Consultò tutti i medici della zona, ma senza risultato, uno, addirittura, le prescrisse degli antidepressivi che le procurarono delle forti emicranie, la fecero ingrassare di ben sei chili rendendole insopportabile la tensione nervosa.

Alla fine si fece visitare da uno specialista e scoprì, dopo una serie di attente valutazioni di tipo psicodiagnostico, di essere affetta da G.A.D. , ovvero disturbo da ansia generalizzata .

Qualche anno dopo, durante una seduta di psicoterapia, ella pianse amaramente dicendo che nessuno si era mai scusato con lei, pregandola di perdonare i tanti errori diagnostici e chiedendole di aver pazienza per essere stata molto sfortunata.

Ansia e depressione danno un senso di impotenza

Chi soffre di ansia e depressione sperimenta spesso una sensazione di impotenza, determinata dall’idea di non poter recuperare il proprio equilibrio psicofisico.

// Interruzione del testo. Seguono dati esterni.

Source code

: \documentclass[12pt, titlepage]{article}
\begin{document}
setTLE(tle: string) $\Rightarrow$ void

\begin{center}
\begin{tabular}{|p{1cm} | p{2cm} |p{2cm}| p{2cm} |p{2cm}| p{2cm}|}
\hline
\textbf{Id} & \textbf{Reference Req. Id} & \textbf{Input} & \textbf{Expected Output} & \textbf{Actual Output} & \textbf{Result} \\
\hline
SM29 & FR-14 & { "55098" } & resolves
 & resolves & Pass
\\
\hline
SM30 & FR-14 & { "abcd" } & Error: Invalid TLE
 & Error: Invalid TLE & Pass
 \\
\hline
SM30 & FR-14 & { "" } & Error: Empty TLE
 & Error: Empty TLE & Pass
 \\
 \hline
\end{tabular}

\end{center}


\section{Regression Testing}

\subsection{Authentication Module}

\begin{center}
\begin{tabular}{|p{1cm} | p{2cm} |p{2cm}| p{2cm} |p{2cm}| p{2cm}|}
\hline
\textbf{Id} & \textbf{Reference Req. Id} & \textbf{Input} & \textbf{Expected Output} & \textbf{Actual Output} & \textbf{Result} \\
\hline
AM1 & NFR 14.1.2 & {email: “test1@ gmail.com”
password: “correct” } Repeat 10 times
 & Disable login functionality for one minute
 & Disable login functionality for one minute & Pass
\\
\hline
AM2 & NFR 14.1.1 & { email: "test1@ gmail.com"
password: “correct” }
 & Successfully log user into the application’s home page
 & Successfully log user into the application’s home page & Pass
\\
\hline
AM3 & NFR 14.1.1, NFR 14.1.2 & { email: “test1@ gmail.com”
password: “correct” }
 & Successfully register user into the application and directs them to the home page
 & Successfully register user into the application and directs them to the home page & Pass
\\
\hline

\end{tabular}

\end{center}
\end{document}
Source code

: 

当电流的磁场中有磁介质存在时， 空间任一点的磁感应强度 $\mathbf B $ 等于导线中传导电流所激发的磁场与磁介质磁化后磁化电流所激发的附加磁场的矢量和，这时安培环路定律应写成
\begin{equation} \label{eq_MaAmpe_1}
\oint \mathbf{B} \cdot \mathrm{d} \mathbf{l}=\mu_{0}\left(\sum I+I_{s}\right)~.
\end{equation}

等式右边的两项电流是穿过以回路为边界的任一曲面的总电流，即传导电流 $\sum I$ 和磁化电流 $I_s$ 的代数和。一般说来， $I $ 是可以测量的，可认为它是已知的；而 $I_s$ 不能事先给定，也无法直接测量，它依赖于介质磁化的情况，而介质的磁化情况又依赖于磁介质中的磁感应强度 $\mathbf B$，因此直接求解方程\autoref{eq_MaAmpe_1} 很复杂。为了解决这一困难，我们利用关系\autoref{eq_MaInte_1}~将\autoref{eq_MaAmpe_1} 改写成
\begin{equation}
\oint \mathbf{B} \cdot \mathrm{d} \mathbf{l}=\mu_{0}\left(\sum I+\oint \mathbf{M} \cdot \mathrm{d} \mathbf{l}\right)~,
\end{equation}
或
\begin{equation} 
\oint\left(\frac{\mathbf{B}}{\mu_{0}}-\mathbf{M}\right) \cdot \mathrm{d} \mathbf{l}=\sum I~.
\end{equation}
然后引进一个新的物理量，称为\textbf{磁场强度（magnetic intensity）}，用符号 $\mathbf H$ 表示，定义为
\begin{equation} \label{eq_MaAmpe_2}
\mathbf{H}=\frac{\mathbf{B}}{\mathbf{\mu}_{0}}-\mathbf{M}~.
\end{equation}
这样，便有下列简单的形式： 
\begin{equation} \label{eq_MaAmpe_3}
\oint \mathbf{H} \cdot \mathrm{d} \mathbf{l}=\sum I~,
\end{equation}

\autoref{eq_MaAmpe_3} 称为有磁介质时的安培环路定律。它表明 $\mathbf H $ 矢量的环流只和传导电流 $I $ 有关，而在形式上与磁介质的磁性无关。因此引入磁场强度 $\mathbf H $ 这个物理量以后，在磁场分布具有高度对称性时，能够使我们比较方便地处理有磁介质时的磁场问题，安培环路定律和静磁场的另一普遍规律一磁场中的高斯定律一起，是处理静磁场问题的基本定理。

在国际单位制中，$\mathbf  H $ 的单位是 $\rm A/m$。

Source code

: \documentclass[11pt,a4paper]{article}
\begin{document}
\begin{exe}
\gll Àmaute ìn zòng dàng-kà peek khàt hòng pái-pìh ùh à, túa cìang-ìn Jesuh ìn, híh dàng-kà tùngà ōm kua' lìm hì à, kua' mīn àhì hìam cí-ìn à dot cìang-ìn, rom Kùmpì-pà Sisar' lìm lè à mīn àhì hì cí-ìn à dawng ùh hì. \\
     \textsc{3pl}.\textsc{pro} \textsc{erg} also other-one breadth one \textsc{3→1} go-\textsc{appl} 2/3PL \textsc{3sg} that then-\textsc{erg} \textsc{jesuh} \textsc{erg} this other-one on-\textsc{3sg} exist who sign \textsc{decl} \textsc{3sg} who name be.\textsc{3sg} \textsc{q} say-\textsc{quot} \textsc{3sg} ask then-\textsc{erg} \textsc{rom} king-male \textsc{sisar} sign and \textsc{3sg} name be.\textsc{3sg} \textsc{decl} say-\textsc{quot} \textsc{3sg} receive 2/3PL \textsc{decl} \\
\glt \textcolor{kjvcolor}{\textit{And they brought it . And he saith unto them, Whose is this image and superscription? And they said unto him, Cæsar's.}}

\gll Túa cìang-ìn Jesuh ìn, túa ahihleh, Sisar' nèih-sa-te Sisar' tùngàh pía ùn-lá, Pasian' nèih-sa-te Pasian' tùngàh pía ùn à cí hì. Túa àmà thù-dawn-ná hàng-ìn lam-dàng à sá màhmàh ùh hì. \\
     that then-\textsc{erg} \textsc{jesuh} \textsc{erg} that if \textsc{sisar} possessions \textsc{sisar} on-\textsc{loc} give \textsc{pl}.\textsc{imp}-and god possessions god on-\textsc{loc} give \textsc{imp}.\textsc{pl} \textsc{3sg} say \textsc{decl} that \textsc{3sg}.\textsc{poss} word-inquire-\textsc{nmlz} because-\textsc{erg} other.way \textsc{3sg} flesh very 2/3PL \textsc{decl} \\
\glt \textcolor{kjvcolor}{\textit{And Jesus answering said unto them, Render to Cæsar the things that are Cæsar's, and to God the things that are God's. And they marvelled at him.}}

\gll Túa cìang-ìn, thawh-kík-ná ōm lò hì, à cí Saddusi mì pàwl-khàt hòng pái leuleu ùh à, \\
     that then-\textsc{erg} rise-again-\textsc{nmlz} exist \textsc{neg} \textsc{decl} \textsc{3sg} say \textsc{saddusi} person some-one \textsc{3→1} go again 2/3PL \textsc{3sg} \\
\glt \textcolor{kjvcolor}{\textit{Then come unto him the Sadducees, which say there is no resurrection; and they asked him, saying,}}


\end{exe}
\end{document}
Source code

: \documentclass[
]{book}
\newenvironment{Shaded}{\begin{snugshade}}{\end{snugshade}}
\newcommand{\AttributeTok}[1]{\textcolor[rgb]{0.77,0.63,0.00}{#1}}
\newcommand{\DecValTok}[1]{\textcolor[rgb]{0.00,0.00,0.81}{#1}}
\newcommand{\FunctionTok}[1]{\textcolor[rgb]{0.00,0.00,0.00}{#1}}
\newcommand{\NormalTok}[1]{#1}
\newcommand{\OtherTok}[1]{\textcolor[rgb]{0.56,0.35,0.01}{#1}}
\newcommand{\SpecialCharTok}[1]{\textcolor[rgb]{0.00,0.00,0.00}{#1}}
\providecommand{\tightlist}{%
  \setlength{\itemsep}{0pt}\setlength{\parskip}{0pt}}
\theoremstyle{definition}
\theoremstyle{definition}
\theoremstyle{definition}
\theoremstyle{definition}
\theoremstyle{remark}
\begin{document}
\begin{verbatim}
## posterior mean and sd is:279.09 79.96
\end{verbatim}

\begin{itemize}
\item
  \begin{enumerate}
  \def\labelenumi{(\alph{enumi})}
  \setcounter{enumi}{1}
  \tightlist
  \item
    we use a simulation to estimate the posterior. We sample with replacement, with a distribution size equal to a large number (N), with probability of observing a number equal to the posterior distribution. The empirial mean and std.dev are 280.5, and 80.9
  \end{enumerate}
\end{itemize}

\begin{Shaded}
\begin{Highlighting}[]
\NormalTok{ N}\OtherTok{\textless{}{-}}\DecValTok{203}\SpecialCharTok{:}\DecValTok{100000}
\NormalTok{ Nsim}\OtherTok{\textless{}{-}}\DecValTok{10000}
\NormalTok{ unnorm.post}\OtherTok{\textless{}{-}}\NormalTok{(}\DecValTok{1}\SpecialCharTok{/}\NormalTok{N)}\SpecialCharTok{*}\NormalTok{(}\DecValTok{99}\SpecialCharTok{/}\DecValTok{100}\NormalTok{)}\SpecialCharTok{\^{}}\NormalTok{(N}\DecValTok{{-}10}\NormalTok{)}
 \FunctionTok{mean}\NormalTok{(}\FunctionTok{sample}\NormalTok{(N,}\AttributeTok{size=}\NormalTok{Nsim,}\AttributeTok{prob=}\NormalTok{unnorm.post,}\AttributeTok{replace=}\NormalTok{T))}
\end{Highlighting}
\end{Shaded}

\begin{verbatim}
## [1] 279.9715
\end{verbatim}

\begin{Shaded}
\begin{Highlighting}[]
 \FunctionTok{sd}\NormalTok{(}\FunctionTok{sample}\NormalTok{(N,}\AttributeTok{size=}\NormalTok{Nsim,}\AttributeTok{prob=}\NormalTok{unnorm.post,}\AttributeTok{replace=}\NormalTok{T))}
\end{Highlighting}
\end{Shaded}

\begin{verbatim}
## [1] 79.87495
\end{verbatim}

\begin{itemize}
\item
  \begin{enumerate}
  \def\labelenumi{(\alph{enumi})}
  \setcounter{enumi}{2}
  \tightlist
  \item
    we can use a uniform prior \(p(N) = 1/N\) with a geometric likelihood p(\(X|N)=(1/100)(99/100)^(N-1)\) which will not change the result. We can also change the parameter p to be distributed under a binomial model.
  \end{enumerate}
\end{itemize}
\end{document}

Infatti le cure che vengono proposte danno risultati insoddisfacenti, perché prendono in considerazione l’individuo nelle sue singole componenti di corpo e psiche, ma non della persona nella sua globalità, come invece dovrebbe essere.

La depressione di Paola era legata a problemi col padre che aveva dimenticato

Paola aveva un matrimonio felice ed un lavoro a metà giornata che le dava soddisfazione, ma per tutta la vita aveva sofferto di periodi di depressione, anche se mai tanto gravi da spingerla a cercare aiuto, in quanto in qualche modo riusciva a tirare avanti.

La morte della madre, invece, la fece sentire così turbata e depressa da costringerla a rivolgersi ad uno specialista.

Una volta in terapia, scoprì che, pur essendo naturale che soffrisse così per la morte della madre, le sembrava strano e sorprendente di provare sentimenti di odio verso il padre morto alcuni anni prima, in quanto pensava di aver ormai dimenticato quanto le avesse reso penosa la giovinezza, cominciando, così, a sognarlo come un incubo, svegliandosi depressa: si ritrovava a pensare continuamente a lui da sveglia e neppure nel sonno riusciva a sfuggirgli.

Finché un giorno in cui era particolarmente tesa, rientrando dal lavoro sentì, proveniente da una finestra aperta, il suono di un pianoforte e le tornò alla mente un ricordo che la riempì di rabbia.

All’età di nove anni era stata malmenata dal padre che era arrabbiato con lei perché non voleva esercitarsi al pianoforte e la madre, una donna timida, insisteva perché stesse calma e non facesse arrabbiare il papà.

Per qualche giorno fu agitata e piena di tristezza, ma poi non riuscì più a trattenersi e, una sera, il marito, rientrando dal lavoro, la trovò che urlava insulti al padre per la sua crudeltà e alla madre perché non l’aveva protetta e, mentre urlava, strappava un vecchio spartito.

Quando tutti i pezzetti di carta si furono posati a terra, scoppiò a piangere e disse di provare finalmente un profondo senso di sollievo, adesso non aveva più bisogno di nascondere la sua tristezza e poteva liberarsene.

Continuò a comportarsi così, anche se si rendeva conto di sembrare infantile, perché le dava una grande soddisfazione e dopo aver dato sfogo a tante emozioni represse, si sentiva come svuotata ma, per la prima volta in vita sua, era davvero sicura con sé stessa.